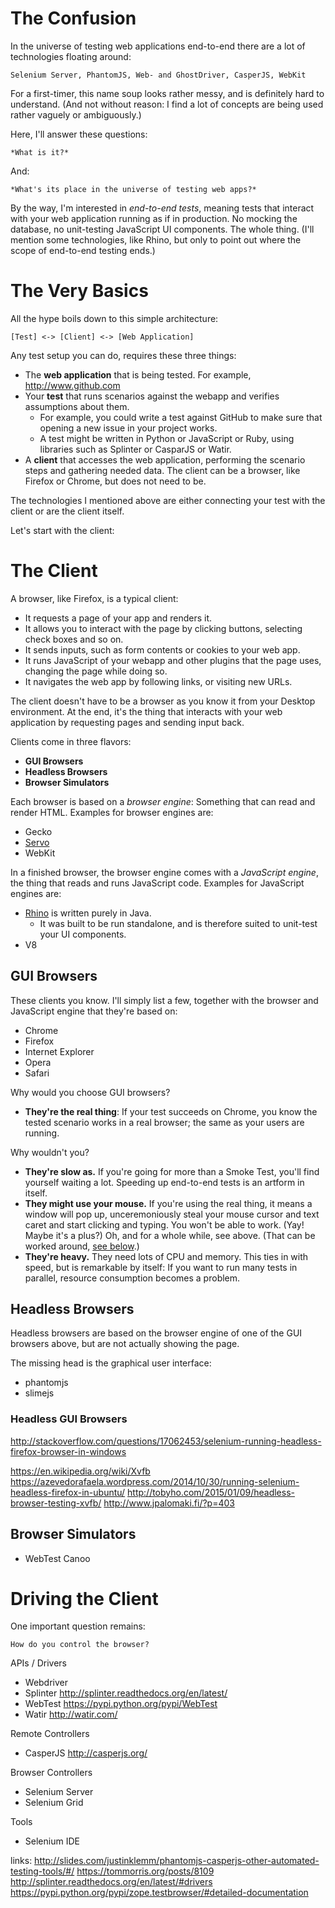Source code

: # The Confusion

In the universe of testing web applications end-to-end there are a lot of technologies floating around:

    Selenium Server, PhantomJS, Web- and GhostDriver, CasperJS, WebKit

For a first-timer, this name soup looks rather messy, and is definitely hard to understand.
(And not without reason: I find a lot of concepts are being used rather vaguely
or ambiguously.)

Here, I'll answer these questions:

    *What is it?*

And:

    *What's its place in the universe of testing web apps?*

By the way, I'm interested in *end-to-end tests*, meaning tests that interact with your web application running as if in production. No mocking the database, no unit-testing JavaScript UI components. The whole thing. (I'll mention some technologies, like Rhino, but only to point out where the scope of end-to-end testing ends.)

# The Very Basics

All the hype boils down to this simple architecture:

    [Test] <-> [Client] <-> [Web Application]

Any test setup you can do, requires these three things:

* The **web application** that is being tested. For example, http://www.github.com
* Your **test** that runs scenarios against the webapp and verifies assumptions about them.
  * For example, you could write a test against GitHub to make sure that opening a new issue in your project works.
  * A test might be written in Python or JavaScript or Ruby, using libraries such as Splinter or CasparJS or Watir.
* A **client** that accesses the web application, performing the scenario steps and gathering needed data. The client can be a browser, like Firefox or Chrome, but does not need to be.

The technologies I mentioned above are either connecting your test with the client or are the client itself.

Let's start with the client:

# The Client

A browser, like Firefox, is a typical client:

* It requests a page of your app and renders it.
* It allows you to interact with the page by clicking buttons, selecting check boxes and so on.
* It sends inputs, such as form contents or cookies to your web app.
* It runs JavaScript of your webapp and other plugins that the page uses, changing the page while doing so.
* It navigates the web app by following links, or visiting new URLs.

The client doesn't have to be a browser as you know it from your Desktop environment. At the end, it's the thing that interacts with your web application by requesting pages and sending input back.

Clients come in three flavors:

* **GUI Browsers**
* **Headless Browsers**
* **Browser Simulators**

Each browser is based on a *browser engine*:
Something that can read and render HTML.
Examples for browser engines are:

* Gecko
* [Servo](https://github.com/servo/servo)
* WebKit

In a finished browser, the browser engine comes with a *JavaScript engine*, the thing that reads and runs JavaScript code.
Examples for JavaScript engines are:

* [Rhino](https://developer.mozilla.org/en-US/docs/Mozilla/Projects/Rhino) is written purely in Java.
  * It was built to be run standalone, and is therefore suited to unit-test your UI components.
* V8

## GUI Browsers

These clients you know. I'll simply list a few, together with the browser and JavaScript engine that they're based on:

  * Chrome
  * Firefox
  * Internet Explorer
  * Opera
  * Safari

Why would you choose GUI browsers?

  * **They're the real thing**: If your test succeeds on Chrome, you know the tested scenario works in a real browser; the same as your users are running.

Why wouldn't you?

  * **They're slow as.** If you're going for more than a Smoke Test, you'll find yourself waiting a lot. Speeding up end-to-end tests is an artform in itself.
  * **They might use your mouse.** If you're using the real thing, it means a window will pop up, unceremoniously steal your mouse cursor and text caret and start clicking and typing. You won't be able to work. (Yay! Maybe it's a plus?) Oh, and for a whole while, see above. (That can be worked around, [see below](#headless-gui-browsers).)
  * **They're heavy.** They need lots of CPU and memory. This ties in with speed, but is remarkable by itself: If you want to run many tests in parallel, resource consumption becomes a problem.

## Headless Browsers

Headless browsers are based on the browser engine of one of the GUI browsers
above, but are not actually showing the page.

The missing head is the graphical user interface:

  * phantomjs
  * slimejs

### Headless GUI Browsers

http://stackoverflow.com/questions/17062453/selenium-running-headless-firefox-browser-in-windows

https://en.wikipedia.org/wiki/Xvfb
https://azevedorafaela.wordpress.com/2014/10/30/running-selenium-headless-firefox-in-ubuntu/
http://tobyho.com/2015/01/09/headless-browser-testing-xvfb/
http://www.jpalomaki.fi/?p=403



## Browser Simulators

  * WebTest Canoo


# Driving the Client

One important question remains:

    How do you control the browser?



APIs / Drivers

* Webdriver
* Splinter http://splinter.readthedocs.org/en/latest/
* WebTest https://pypi.python.org/pypi/WebTest
* Watir http://watir.com/

Remote Controllers

* CasperJS http://casperjs.org/

Browser Controllers

* Selenium Server
* Selenium Grid

Tools

* Selenium IDE

links:
http://slides.com/justinklemm/phantomjs-casperjs-other-automated-testing-tools/#/
https://tommorris.org/posts/8109
http://splinter.readthedocs.org/en/latest/#drivers
https://pypi.python.org/pypi/zope.testbrowser/#detailed-documentation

▬▬▬▬▬▬▬▬▬▬

__Work to be completed__:
Wherever a line in the records contains the word "latest", copy that line.

__Reply__:
* Splinter http://splinter.readthedocs.org/en/latest/
http://splinter.readthedocs.org/en/latest/#drivers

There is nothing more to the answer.